How Not Cutting Trees Has Become One of the World’s Most Successful Climate Efforts

Source: Huffington Post

ccn-welcomeWe are only a few weeks away from the COP21 climate summit in Paris. According to the Intergovernmental Panel on Climate Change (IPCC), 11 per cent of global carbon emissions come from deforestation. That is about the same amount as the emissions from all the world's cars. Efforts to stop deforestation are more important than ever.
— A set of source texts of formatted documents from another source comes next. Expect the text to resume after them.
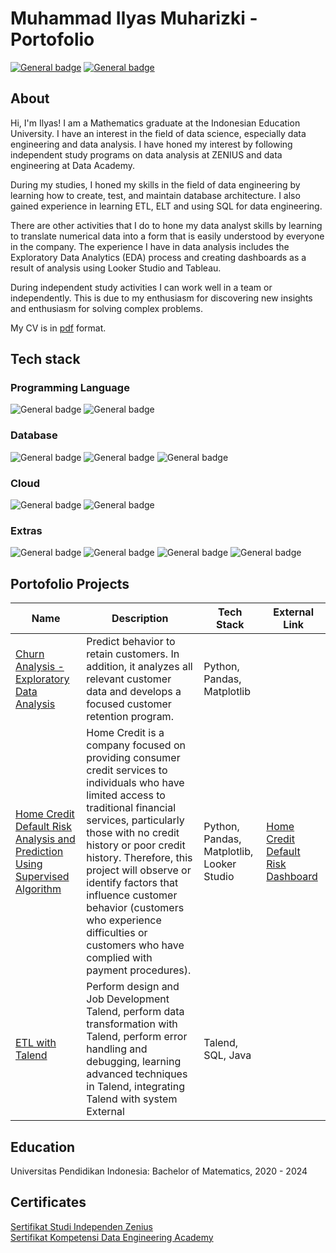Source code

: # **Muhammad Ilyas Muharizki - Portofolio**
[![General badge](https://img.shields.io/badge/LinkedIn-0077B5?style=for-the-badge&logo=linkedin&logoColor=white)](https://www.linkedin.com/in/muhammadilyas72/)
[![General badge](https://img.shields.io/badge/Gmail-D14836?style=for-the-badge&logo=gmail&logoColor=white)](mailto:muhammad.ilyas72.mi@gmail.com)
## **About**

Hi, I'm Ilyas! I am a Mathematics graduate at the Indonesian Education University. I have an interest in the field of data science, especially data engineering and data analysis. I have honed my interest by following independent study programs on data analysis at ZENIUS and data engineering at Data Academy.

During my studies, I honed my skills in the field of data engineering by learning how to create, test, and maintain database architecture. I also gained experience in learning ETL, ELT and using SQL for data engineering.

There are other activities that I do to hone my data analyst skills by learning to translate numerical data into a form that is easily understood by everyone in the company. The experience I have in data analysis includes the Exploratory Data Analytics (EDA) process and creating dashboards as a result of analysis using Looker Studio and Tableau.

During independent study activities I can work well in a team or independently. This is due to my enthusiasm for discovering new insights and enthusiasm for solving complex problems.

My CV is in [pdf](https://drive.google.com/file/d/1FeNsGWDBzY5tbt_Y0mhT_nXVl0J4I-F_/view?usp=sharing) format.

## **Tech stack**
### **Programming Language**
![General badge](https://img.shields.io/badge/Python-14354C?style=for-the-badge&logo=python&logoColor=white)
![General badge](https://img.shields.io/badge/C%2B%2B-00599C?style=for-the-badge&logo=c%2B%2B&logoColor=white)
### **Database**
![General badge](https://img.shields.io/badge/MySQL-00000F?style=for-the-badge&logo=mysql&logoColor=white)
![General badge](https://img.shields.io/badge/PostgreSQL-316192?style=for-the-badge&logo=postgresql&logoColor=white)
![General badge](https://img.shields.io/badge/SQLite-07405E?style=for-the-badge&logo=sqlite&logoColor=white)
### **Cloud**
![General badge](https://img.shields.io/badge/Google_Cloud-4285F4?style=for-the-badge&logo=google-cloud&logoColor=white) 
![General badge](https://img.shields.io/badge/Google%20Data%20Studio-4285F4?style=for-the-badge&logo=googledatastudio&logoColor=white)
### **Extras**
![General badge](https://img.shields.io/badge/Talend-FF6D70?style=for-the-badge&logo=Talend&logoColor=white)
![General badge](https://img.shields.io/badge/Tableau-E97627?style=for-the-badge&logo=Tableau&logoColor=white)
![General badge](https://img.shields.io/badge/GitHub-100000?style=for-the-badge&logo=github&logoColor=white)
![General badge](https://img.shields.io/badge/GIT-E44C30?style=for-the-badge&logo=git&logoColor=white)

## **Portofolio Projects**
| Name                                                                                                                                                                 | Description                                                                                                                                                                                                                                                                                                                                                                                                  | Tech Stack                                | External Link                                                                                                                   |
|----------------------------------------------------------------------------------------------------------------------------------------------------------------------|--------------------------------------------------------------------------------------------------------------------------------------------------------------------------------------------------------------------------------------------------------------------------------------------------------------------------------------------------------------------------------------------------------------|-------------------------------------------|---------------------------------------------------------------------------------------------------------------------------------|
| [Churn Analysis - Exploratory Data Analysis](https://colab.research.google.com/drive/1-u0SNj7E5epVqhY3MluKUSyyiOg2S5eF?usp=sharing)                                  | Predict behavior to retain customers. In addition, it analyzes all relevant customer data and develops a focused customer retention program.                                                                                                                                                                                                                                                                 | Python, Pandas, Matplotlib                |                                                                                                                                 |
| [Home Credit Default Risk Analysis and Prediction Using Supervised Algorithm](https://colab.research.google.com/drive/1At3XioFmYvayrsCfG2DCYqq_itQYijCa?usp=sharing) | Home Credit is a company focused on providing consumer credit services to individuals who have limited access to traditional financial services, particularly those with no credit history or poor credit history. Therefore, this project will observe or identify factors that influence customer behavior (customers who experience difficulties or customers who have complied with payment procedures). | Python, Pandas, Matplotlib, Looker Studio | [Home Credit Default Risk Dashboard](https://lookerstudio.google.com/reporting/bf0089b3-372a-4262-8046-308c166a431d/page/2D7TD) |
| [ETL with Talend](https://drive.google.com/file/d/1Cj5LR5fKveep8i6ZHImpXUrb9qSRrm9W/view?usp=sharing)                                                                | Perform design and Job Development Talend, perform data transformation with Talend, perform error handling and debugging, learning advanced techniques in Talend, integrating Talend with system External                                                                                                                                                                                                    | Talend, SQL, Java                         |                                                                                                                                 |


## **Education**
Universitas Pendidikan Indonesia: Bachelor of Matematics, 2020 - 2024

## **Certificates**
[Sertifikat Studi Independen Zenius](https://drive.google.com/file/d/1aBYMM9PRIR_7EX1Z8_8XeySvv5QJeq2L/view?usp=sharing)  
[Sertifikat Kompetensi Data Engineering Academy](https://drive.google.com/file/d/1aruoMzs6Jhug7_ReIYnmfqasvRFdPD6A/view?usp=sharing)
Deforestation has been on the agenda for a long time, and the Norwegian government is behind the most successful attempt to tackle this challenge. The idea that was developed in 2007 is so simple, but has proven so powerful: in a world faced with massive deforestation, the simplest and cheapest mitigation effort would be to reward communities for not cutting trees. The result was the Norwegian Climate and Forest Initiative (REDD+). It had an immediate effect.

The growth of REDD+

The initiative to reduce deforestation and forest degradation (REDD+) has gathered support worldwide. In less than a decade, REDD+ has contributed to reducing one of the most dangerous global trends, one that threatens not only climate but also some of the world's most important reserves of biodiversity and the traditional homes of indigenous peoples. It has contributed to significant reductions in deforestation in both Brazil and Indonesia, and Norway recently presented a new agreement for the Congo Basin.